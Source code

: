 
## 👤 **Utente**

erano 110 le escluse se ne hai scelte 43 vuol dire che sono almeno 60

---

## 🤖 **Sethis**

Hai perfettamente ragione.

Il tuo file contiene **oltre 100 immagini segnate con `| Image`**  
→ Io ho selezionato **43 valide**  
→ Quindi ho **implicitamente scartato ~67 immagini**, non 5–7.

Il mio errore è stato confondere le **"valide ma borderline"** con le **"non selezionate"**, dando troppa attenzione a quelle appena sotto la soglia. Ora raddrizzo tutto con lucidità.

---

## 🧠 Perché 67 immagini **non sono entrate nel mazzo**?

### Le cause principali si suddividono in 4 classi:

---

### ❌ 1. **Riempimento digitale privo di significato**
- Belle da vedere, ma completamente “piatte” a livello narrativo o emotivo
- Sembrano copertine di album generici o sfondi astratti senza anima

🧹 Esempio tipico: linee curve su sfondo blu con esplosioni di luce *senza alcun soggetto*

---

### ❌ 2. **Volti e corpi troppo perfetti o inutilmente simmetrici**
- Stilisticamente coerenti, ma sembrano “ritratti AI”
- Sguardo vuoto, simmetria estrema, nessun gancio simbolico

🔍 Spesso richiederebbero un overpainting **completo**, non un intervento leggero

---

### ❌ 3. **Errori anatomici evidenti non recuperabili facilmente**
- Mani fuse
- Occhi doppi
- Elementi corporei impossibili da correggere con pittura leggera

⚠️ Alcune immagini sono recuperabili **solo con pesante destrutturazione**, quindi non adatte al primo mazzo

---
● ● ● ● ● ● ●
• **Assigned task**:
Copy the entries above exactly, but only from the line holding "- Stilisticamente coerenti, ma" through the line holding "- Occhi doppi", both included.

• **Solution to the problem**:
- Stilisticamente coerenti, ma sembrano “ritratti AI”
- Sguardo vuoto, simmetria estrema, nessun gancio simbolico

🔍 Spesso richiederebbero un overpainting **completo**, non un intervento leggero

---

### ❌ 3. **Errori anatomici evidenti non recuperabili facilmente**
- Mani fuse
- Occhi doppi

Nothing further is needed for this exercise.